Landslide Case study- La Canchita
La Conchita is a very small community, located on the southern California coastline between Ventura and Santa Barbara. The community lies on a narrow strip of land about 250 meters (820 feet) wide between the shoreline and abutting a 180-meter (590 ft) high bluff. The top of the bluff is covered by avocado and citrus orchards. The bluff above La Conchita has a slope of approximately 35 degrees and consists of poorly cemented marine sediments
On March 4, 1995, the hill behind La Conchita failed, moving tens of meters in minutes, and buried nine homes with no loss of life.
The County of Ventura immediately declared the whole community a Geological Hazard Area, imposing building restrictions on the community to restrict new construction. Days later, on March 10, a subsequent debris flow from a canyon to the northwest damaged five additional houses in the north-western part of La Conchita. The dimensions of the slides were approximately 120 meters (390 feet) wide, 330 meters (1,080 feet) long, and 30 meters (98 ft) deep.
The deposit covered approximately 4 hectares (9.9 acres), and the volume was estimated to be approximately 1.3 million cubic meters of sediment. The landslide slumped as a coherent mass of material.

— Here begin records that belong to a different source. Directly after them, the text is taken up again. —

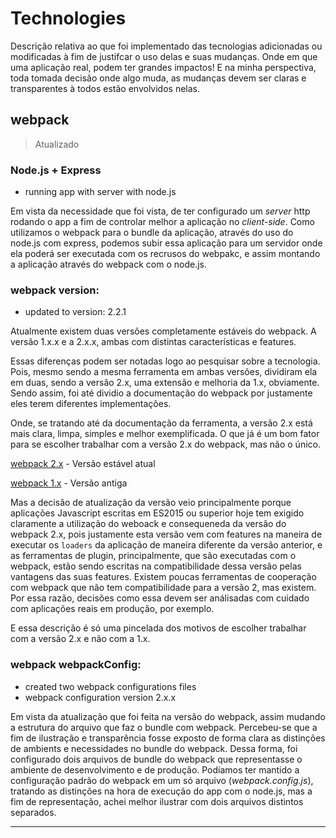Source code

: # Technologies

Descrição relativa ao que foi implementado
das tecnologias adicionadas ou modificadas
à fim de justifcar o uso delas e suas mudanças.
Onde em que uma aplicação real, podem ter grandes impactos! E na
minha perspectiva, toda tomada decisão onde algo muda,
as mudanças devem ser claras e transparentes à todos
estão envolvidos nelas.

## webpack

> Atualizado

### Node.js + Express

- running app with server with node.js

Em vista da necessidade que foi vista, de ter configurado
um *server* http rodando o app a fim de controlar melhor a
aplicação no *client-side*. Como utilizamos o webpack para o
bundle da aplicação, através do uso do node.js com express,
podemos subir essa aplicação para um servidor onde ela poderá
ser executada com os recrusos do webpakc,
e assim montando a aplicação através do webpack com o node.js.

### webpack version:

- updated to version: 2.2.1

Atualmente existem duas versões completamente estáveis do webpack.
A versão 1.x.x e a 2.x.x, ambas com distintas características e
features.

Essas diferenças podem ser notadas logo
ao pesquisar sobre a tecnologia. Pois, mesmo sendo a mesma
ferramenta em ambas versões, dividiram ela em duas,
sendo a versão 2.x, uma extensão e melhoria da 1.x, obviamente.
Sendo assim, foi até dividio a documentação do webpack
por justamente eles terem diferentes implementações.

Onde, se tratando até da documentação da ferramenta,
a versão 2.x está mais clara, limpa, simples e melhor exemplificada.
O que já é um bom fator para se escolher trabalhar com a versão
2.x do webpack, mas não o único.

[webpack 2.x](https://webpack.js.org/) - Versão estável atual

[webpack 1.x](https://webpack.github.io/) - Versão antiga

Mas a decisão de atualização da versão veio principalmente
porque aplicações Javascript escritas em ES2015 ou superior
hoje tem exigido claramente a utilização do weboack
e consequeneda da versão do webpack 2.x,
pois justamente esta versão vem com features na maneira de
executar os `loaders` da aplicação de maneira diferente
da versão anterior, e as ferramentas de plugin, principalmente,
que são executadas com o webpack,
estão sendo escritas na compatibilidade dessa versão pelas
vantagens das suas features. Existem poucas ferramentas de
cooperação com webpack que não tem compatibilidade para a versão
2, mas existem. Por essa razão, decisões como essa devem ser
análisadas com cuidado com aplicações reais em produção,
por exemplo.

E essa descrição é só uma pincelada dos motivos de escolher
trabalhar com a versão 2.x e não com a 1.x.

### webpack webpackConfig:

- created two webpack configurations files
- webpack configuration version 2.x.x

Em vista da atualização que foi feita na versão do webpack,
assim mudando a estrutura do arquivo que faz o bundle com webpack.
Percebeu-se que a fim de ilustração e transparência fosse
exposto de forma clara as distinções de ambients e necessidades
no bundle do webpack. Dessa forma, foi configurado dois
arquivos de bundle do webpack que representasse o ambiente de
desenvolvimento e de produção. Podíamos ter mantido a
configuração padrão do webpack em um só arquivo
(*webpack.config.js*), tratando as distinções na hora de
execução do app com o node.js, mas a fim de representação,
achei melhor ilustrar com dois arquivos distintos separados.

---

Based on the opinion that surface water infiltration from irrigation contributed to the landslide, seventy-one homeowners sued La Conchita Ranch Co. in Bateman v. La Conchita Ranch Co. The judge ruled that irrigation was not the major cause of the slide and that the ranch owners were not responsible. The 2005 La Conchita Landslide occurred at the end of a 15–day period of near-record rainfall levels. From December 27, 2004 through January 10, 2005, the nearby city of Ventura received 378 millimetres (14.9 inches) of rainfall, only slightly less than its mean annual total of 390 millimetres (15.4 inches). On January 10, 2005, the south-eastern portion of the 1995 landslide deposit failed, resulting in shallow, rapid fluid flow, unlike the 1995 landslide. The volume of the landslide was estimated to be approximately 200,000 cubic meters with a surface 350 meters (1,150 feet) long and 80–100 meters (260–330 ft) wide. The landslide destroyed 13 houses and severely damaged 23 others. There were 10 confirmed fatalities. Subsequently, residents formed the La Conchita Community Organization (LCCO) to coordinate with government officials to determine the best way to protect the community. In March 2006, Governor of California, Arnold Schwarzenegger, allocated $667,000 for a scientific study to determine control measures to be taken to prevent future landslides.